Schmid was insured by 15 different insurance companies during the 1970-1984 period, including both defendants. Hartford insured Schmid from April 1971 to April 1975, and Centaur insured Schmid from April 1983 to April 1984. Both insurance contracts contain a standard "duty to defend" clause which requires the insurance company to defend its insured against any lawsuit seeking damages for bodily injury within the insurance policy's coverage.
This lawsuit is confined to the issue of whether these insurance carriers breached their duty to defend Schmid when they refused the tender of defense from Schmid on the underlying tort claims. The resolution of this issue depends on a determination of when the duty to defend is triggered. Under the policy terms, the duty is triggered for bodily injuries incurred during the policy period. In claims alleging bodily injuries which have resulted from exposure to a harmful product over an extended period of time, such as IUDs or asbestos,
the question of when the bodily injury occurred within the meaning of the policy becomes very complex.
Defendants argue that this action should be transferred to the Southern District of New York under 28 U.S.C. § 1404(a). A District Court may transfer an action to any other district where it might have been brought originally if the transfer would serve the convenience of the parties and witnesses and is in the interest of justice.
In considering the merits of a transfer motion, the Court may consider factors subsumed by purpose of the statute as well as the factors enumerated in section 1404(a). SEC v.

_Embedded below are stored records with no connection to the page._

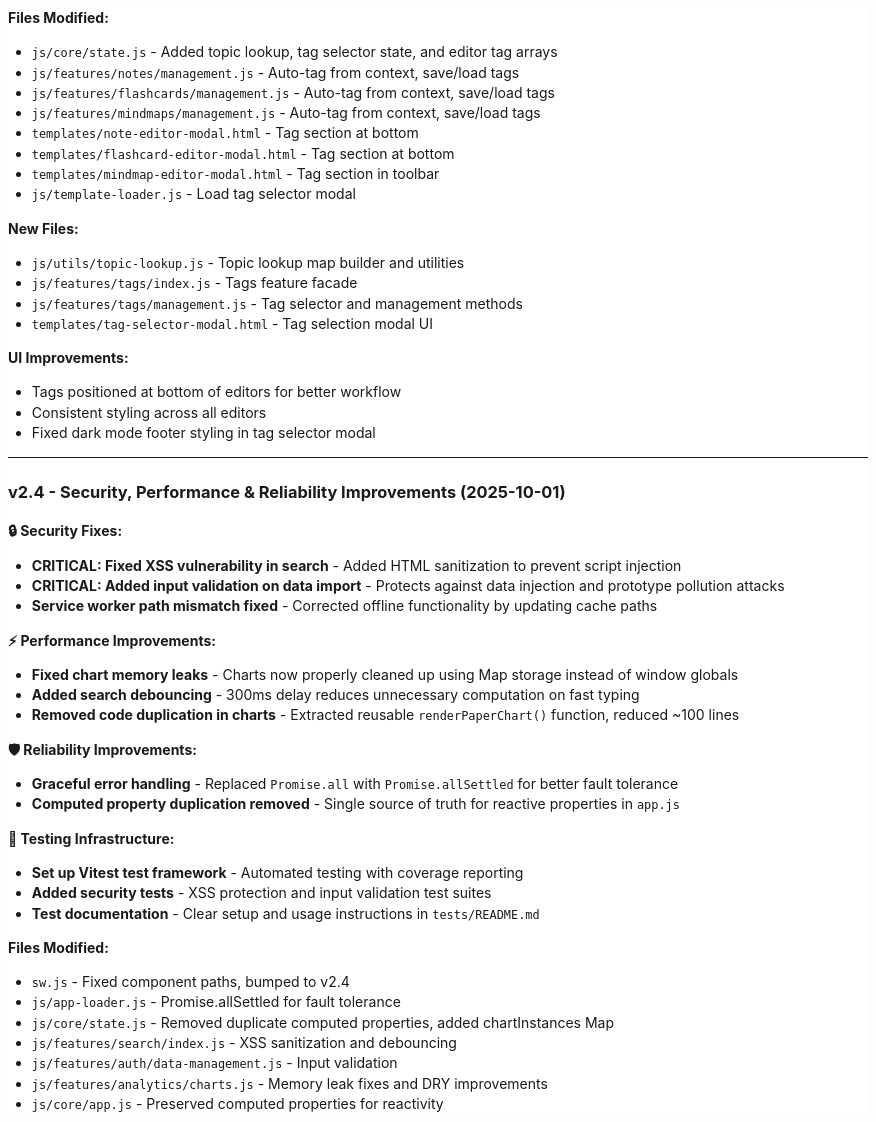 
**Files Modified:**
- `js/core/state.js` - Added topic lookup, tag selector state, and editor tag arrays
- `js/features/notes/management.js` - Auto-tag from context, save/load tags
- `js/features/flashcards/management.js` - Auto-tag from context, save/load tags
- `js/features/mindmaps/management.js` - Auto-tag from context, save/load tags
- `templates/note-editor-modal.html` - Tag section at bottom
- `templates/flashcard-editor-modal.html` - Tag section at bottom
- `templates/mindmap-editor-modal.html` - Tag section in toolbar
- `js/template-loader.js` - Load tag selector modal

**New Files:**
- `js/utils/topic-lookup.js` - Topic lookup map builder and utilities
- `js/features/tags/index.js` - Tags feature facade
- `js/features/tags/management.js` - Tag selector and management methods
- `templates/tag-selector-modal.html` - Tag selection modal UI

**UI Improvements:**
- Tags positioned at bottom of editors for better workflow
- Consistent styling across all editors
- Fixed dark mode footer styling in tag selector modal

---

### v2.4 - Security, Performance & Reliability Improvements (2025-10-01)

**🔒 Security Fixes:**
- **CRITICAL: Fixed XSS vulnerability in search** - Added HTML sanitization to prevent script injection
- **CRITICAL: Added input validation on data import** - Protects against data injection and prototype pollution attacks
- **Service worker path mismatch fixed** - Corrected offline functionality by updating cache paths

**⚡ Performance Improvements:**
- **Fixed chart memory leaks** - Charts now properly cleaned up using Map storage instead of window globals
- **Added search debouncing** - 300ms delay reduces unnecessary computation on fast typing
- **Removed code duplication in charts** - Extracted reusable `renderPaperChart()` function, reduced ~100 lines

**🛡️ Reliability Improvements:**
- **Graceful error handling** - Replaced `Promise.all` with `Promise.allSettled` for better fault tolerance
- **Computed property duplication removed** - Single source of truth for reactive properties in `app.js`

**🧪 Testing Infrastructure:**
- **Set up Vitest test framework** - Automated testing with coverage reporting
- **Added security tests** - XSS protection and input validation test suites
- **Test documentation** - Clear setup and usage instructions in `tests/README.md`

**Files Modified:**
- `sw.js` - Fixed component paths, bumped to v2.4
- `js/app-loader.js` - Promise.allSettled for fault tolerance
- `js/core/state.js` - Removed duplicate computed properties, added chartInstances Map
- `js/features/search/index.js` - XSS sanitization and debouncing
- `js/features/auth/data-management.js` - Input validation
- `js/features/analytics/charts.js` - Memory leak fixes and DRY improvements
- `js/core/app.js` - Preserved computed properties for reactivity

Page Airways, 464 F. Supp. 461, 463 (D.D.C. 1978).
Defendants argue that this case should be transferred for two reasons. First, they contend that neither the underlying tort actions nor the contract action in the case at bar provide any factual nexus with the District of Columbia, and that it would therefore be inconvenient to try the case in the District of Columbia as well as to be expensive for all litigants. Second, defendants argue that plaintiff engaged in blatant forum shopping by filing suit in the District of Columbia and that the interest of justice would be ill-served by allowing it to benefit from such activity.
As noted, defendants' first point is that the District of Columbia is an inappropriate forum because none of the underlying tort actions were brought here; no part of the insurance contracts at issue were negotiated, entered into, or performed here; none of Schmid's insurance companies are incorporated or maintain head offices here;
and none of the witnesses or records are located here. Plaintiff responds that since this case is national in scope, there is no one "appropriate" forum, and that New York is no more convenient a forum than the District of Columbia. Consequently, Schmid argues, plaintiff's choice of forum is entitled to substantial weight and should not be disturbed by the Court.
The Court finds that, on the bases enumerated above, the defendants have made a showing that the case has a closer factual relationship with New York than it does with the District of Columbia. If that factor were the only consideration in a section 1404(a) analysis, however, that showing would not alone justify transferring the case to New York because the nationwide scope of the case reduces somewhat the importance of those factual considerations.
However, the Court's inquiry does not end there.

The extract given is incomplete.